• Task instructions
Look through the data below and say how many of its lines contain "nvarchar", adding nothing else.

• Exercise data
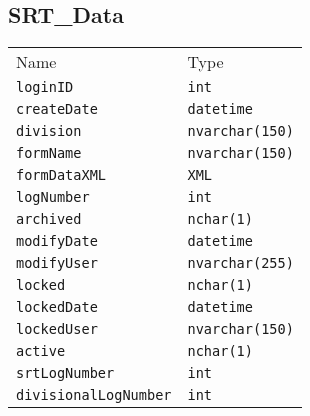 \subsection{SRT\_Data}
\begin{table}[h]
\centering
\begin{tabular}{ll}
Name    & Type  \\
\verb|loginID|      &   \verb|int|          \\
\verb|createDate|   &   \verb|datetime|     \\
\verb|division|     &   \verb|nvarchar(150)|\\
\verb|formName|     &   \verb|nvarchar(150)|\\
\verb|formDataXML|  &   \verb|XML|          \\
\verb|logNumber|    &   \verb|int|          \\
\verb|archived|     &   \verb|nchar(1)|     \\
\verb|modifyDate|   &   \verb|datetime|     \\
\verb|modifyUser|   &   \verb|nvarchar(255)|\\
\verb|locked|       &   \verb|nchar(1)|     \\
\verb|lockedDate|   &   \verb|datetime|     \\
\verb|lockedUser|   &   \verb|nvarchar(150)|\\
\verb|active|       &   \verb|nchar(1)|     \\
\verb|srtLogNumber| &   \verb|int|          \\
\verb|divisionalLogNumber|  &   \verb|int|
\end{tabular}
\end{table}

• Task result
4